Im Rahmen unserer aktuellen Kampagne haben wir uns mit unserer Bank, dem Umweltcenter Gunskirchen, über Nachhaltigkeitskriterien, ihre Entstehung und nachhaltige Anlagemöglichkeiten unterhalten. Es sprachen Bettina Jaksch-Fasthuber vom Umweltcenter und Moritz Nachtschatt von POW.

  • Wie kam es zur Entstehung des Umweltcenter Gunskirchen?

„Was einer allein nicht schafft, das schaffen viele“ – Getreu diesem Motto von Friedrich Wilhelm Raiffeisen geht die Raiffeisenbank Gunskirchen mit dem Umweltcenter einen anderen, nachhaltigeren Weg. Um diese Nachhaltigkeit transparent und nachvollziehbar zu gestalten, haben wir 2012 das eigenständig agierende Umweltcenter gegründet, das als ‚Bank in der Bank‘ fungiert. Wir veranlagen das Geld, das uns unsere Kunden anvertrauen, in nachhaltige, ökologische und soziale Projekte. Mit dem Umweltcenter setzen wir unsere Vision einer grünen Bank im Herzen von Oberösterreich um. Das Umweltcenter wurde auch als Antwort auf die Bankenkrise, mangelnder Nachvollziehbarkeit der Geldverwendung (globale Geldströme) und als Wahrnehmung der Verantwortung für die nächste Generation gegründet. Die Sorge, wie es mit unserer Umwelt weitergeht und was wir als Bank dafür tun können, um diese zu erhalten stand dabei im Fokus. Wir haben also die Gemeinwohlidee von Friedrich Wilhelm Raiffeisen weiterentwickelt und zu unserem ganz eigenen nachhaltigen, ökologischen und sozialen Geschäftsmodell ausgebaut.

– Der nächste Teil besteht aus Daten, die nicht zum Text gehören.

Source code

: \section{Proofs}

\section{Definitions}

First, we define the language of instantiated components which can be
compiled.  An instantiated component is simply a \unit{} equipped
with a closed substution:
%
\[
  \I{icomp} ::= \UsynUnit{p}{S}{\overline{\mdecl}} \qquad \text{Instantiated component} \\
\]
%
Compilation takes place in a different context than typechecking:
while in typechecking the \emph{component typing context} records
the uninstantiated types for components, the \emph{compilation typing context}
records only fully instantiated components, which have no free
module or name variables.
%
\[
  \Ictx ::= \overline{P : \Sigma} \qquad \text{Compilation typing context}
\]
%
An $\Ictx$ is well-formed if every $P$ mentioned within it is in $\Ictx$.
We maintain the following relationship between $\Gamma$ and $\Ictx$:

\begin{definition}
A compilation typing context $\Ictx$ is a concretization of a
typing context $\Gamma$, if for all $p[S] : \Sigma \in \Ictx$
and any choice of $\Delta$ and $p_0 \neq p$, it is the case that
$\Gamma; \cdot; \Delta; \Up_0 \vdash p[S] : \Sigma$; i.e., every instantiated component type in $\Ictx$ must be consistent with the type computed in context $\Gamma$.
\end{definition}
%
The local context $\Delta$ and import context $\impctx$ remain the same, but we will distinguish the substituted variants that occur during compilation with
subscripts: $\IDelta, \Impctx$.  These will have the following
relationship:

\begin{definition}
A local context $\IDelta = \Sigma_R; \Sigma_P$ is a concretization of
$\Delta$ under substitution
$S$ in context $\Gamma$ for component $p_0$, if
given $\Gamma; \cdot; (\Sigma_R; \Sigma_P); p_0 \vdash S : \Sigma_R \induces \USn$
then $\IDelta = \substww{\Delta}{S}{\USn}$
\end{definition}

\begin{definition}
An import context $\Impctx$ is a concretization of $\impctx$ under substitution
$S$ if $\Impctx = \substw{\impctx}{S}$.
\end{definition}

  • Was ist das Besondere am Umweltcenter Gunskirchen und was unterscheidet es von anderen Banken in Österreich

Mit der Gründung des Umweltcenters hat die Raiffeisenbank Gunskirchen ein Geschäftsmodell mit klaren Ausschlusskriterien und vor allem mit klaren Investitionskriterien etabliert. Diese Kriterien sind in der Umweltgarantie genau definiert. Um die Umsetzung dieser Umweltgarantie sicherzustellen und dabei die größtmögliche Transparenz zu gewährleisten, werden sämtliche im Umweltcenter veranlagten Gelder in einem eigenen Rechnungskreis dargestellt und somit vom übrigen Bankgeschäft vollständig getrennt. Wir garantieren unseren Kunden, dass die bei uns angelegten Geldmittel aus Umweltcenter-Produkten ausschließlich nach genauen Vorgaben der Umweltgarantie verwendet werden.  Einmal im Jahr wird mit der Prüfung, ob die Finanzierungen und die Investitionen des Rechnungskreises „Umweltcenter“ für Projekte gemäß den bankintern festgelegten Kriterien der „Umweltgarantie“ verwendet werden, regelmäßig ein unabhängiger Wirtschaftsprüfer beauftragt. Die letzte diesbezügliche sonstige Prüfung (gemäß Fachgutachten KFS/PG 13) fand zum Stichtag 31.07.2020 statt. Die aktuelle Prüfung läuft gerade. Mit dieser garantierten und geprüften Mittelverwendung und den auf unserer Website veröffentlichten Finanzierungsprojekten erfahren unsere Kunden ganz genau, was mit ihrem Geld passiert und wofür es eingesetzt wird.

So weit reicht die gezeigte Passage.